SARS auto assessments create taxing problems

Crucial to double check information filled in on your return

17 September 2020 - 12:13
By Neesa Moodley
You need to go through your return very carefully before you simply click accept on your auto assessment. 
Image: 123RF/IVAN You need to go through your return very carefully before you simply click accept on your auto assessment. 

If you are one of more than three million taxpayers to have received an auto assessment, you need to go through your return very carefully before you simply click accept. 

Non-provisional and provisional taxpayers who submit via eFiling have until November 16 2020 and January 29 2021 respectively to submit returns.

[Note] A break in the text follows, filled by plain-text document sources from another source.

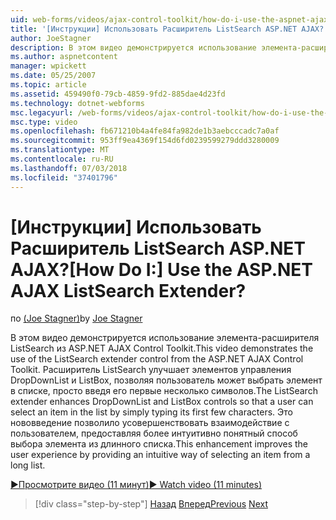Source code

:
 ```yaml
---
uid: web-forms/videos/ajax-control-toolkit/how-do-i-use-the-aspnet-ajax-listsearch-extender
title: '[Инструкции] Использовать Расширитель ListSearch ASP.NET AJAX? | Документы Майкрософт'
author: JoeStagner
description: В этом видео демонстрируется использование элемента-расширителя ListSearch из ASP.NET AJAX Control Toolkit. Расширитель ListSearch повышает DropDownList и L...
ms.author: aspnetcontent
manager: wpickett
ms.date: 05/25/2007
ms.topic: article
ms.assetid: 459490f0-79cb-4859-9fd2-885dae4d23fd
ms.technology: dotnet-webforms
msc.legacyurl: /web-forms/videos/ajax-control-toolkit/how-do-i-use-the-aspnet-ajax-listsearch-extender
msc.type: video
ms.openlocfilehash: fb671210b4a4fe84fa982de1b3aebcccadc7a0af
ms.sourcegitcommit: 953ff9ea4369f154d6fd0239599279ddd3280009
ms.translationtype: MT
ms.contentlocale: ru-RU
ms.lasthandoff: 07/03/2018
ms.locfileid: "37401796"
---
```

<a name="how-do-i-use-the-aspnet-ajax-listsearch-extender"></a><span data-ttu-id="3c0fd-105">[Инструкции] Использовать Расширитель ListSearch ASP.NET AJAX?</span><span class="sxs-lookup"><span data-stu-id="3c0fd-105">[How Do I:] Use the ASP.NET AJAX ListSearch Extender?</span></span>
====================
<span data-ttu-id="3c0fd-106">по [(Joe Stagner)](https://github.com/JoeStagner)</span><span class="sxs-lookup"><span data-stu-id="3c0fd-106">by [Joe Stagner](https://github.com/JoeStagner)</span></span>

<span data-ttu-id="3c0fd-107">В этом видео демонстрируется использование элемента-расширителя ListSearch из ASP.NET AJAX Control Toolkit.</span><span class="sxs-lookup"><span data-stu-id="3c0fd-107">This video demonstrates the use of the ListSearch extender control from the ASP.NET AJAX Control Toolkit.</span></span> <span data-ttu-id="3c0fd-108">Расширитель ListSearch улучшает элементов управления DropDownList и ListBox, позволяя пользователь может выбрать элемент в списке, просто введя его первые несколько символов.</span><span class="sxs-lookup"><span data-stu-id="3c0fd-108">The ListSearch extender enhances DropDownList and ListBox controls so that a user can select an item in the list by simply typing its first few characters.</span></span> <span data-ttu-id="3c0fd-109">Это нововведение позволило усовершенствовать взаимодействие с пользователем, предоставляя более интуитивно понятный способ выбора элемента из длинного списка.</span><span class="sxs-lookup"><span data-stu-id="3c0fd-109">This enhancement improves the user experience by providing an intuitive way of selecting an item from a long list.</span></span>

[<span data-ttu-id="3c0fd-110">&#9654;Просмотрите видео (11 минут)</span><span class="sxs-lookup"><span data-stu-id="3c0fd-110">&#9654; Watch video (11 minutes)</span></span>](https://channel9.msdn.com/Blogs/ASP-NET-Site-Videos/how-do-i-use-the-aspnet-ajax-listsearch-extender)

> [!div class="step-by-step"]
> <span data-ttu-id="3c0fd-111">[Назад](how-do-i-use-the-aspnet-ajax-nobot-control.md)
> [Вперед](how-do-i-use-the-pagingbulletedlist-extender-control.md)</span><span class="sxs-lookup"><span data-stu-id="3c0fd-111">[Previous](how-do-i-use-the-aspnet-ajax-nobot-control.md)
[Next](how-do-i-use-the-pagingbulletedlist-extender-control.md)</span></span>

If you have simple tax affairs, your auto assessment may have made your life easier but Doné Howell, director of tax at BDO, says with it being implemented for the first time, there have been plenty of errors. 

The information that you previously would have filled in on your tax return is now being sent directly to SARS by several third party providers and not just your employer. This would now include, for example, your medical scheme tax certificate, your IRP5 from your employer, your retirement annuity (RA) certificate and your interest certificate. This information is then used by SARS to prepopulate your tax return.

The idea is that when you receive an SMS from SARS to say that you have been auto assessed, all you have to do is double-check the information already filled in for you and click “accept”. 

However, since the notices of auto assessments went out via SMS in August, some taxpayers and their practitioners have identified problem areas: 

  • Incorrect information supplied by third parties 

Joon Chong, partner at Webber Wentzel, warns that if any amounts on your third party returns are not correct, you have to contact the relevant third party to amend the information sent to SARS before the taxman will update your auto-assessment.  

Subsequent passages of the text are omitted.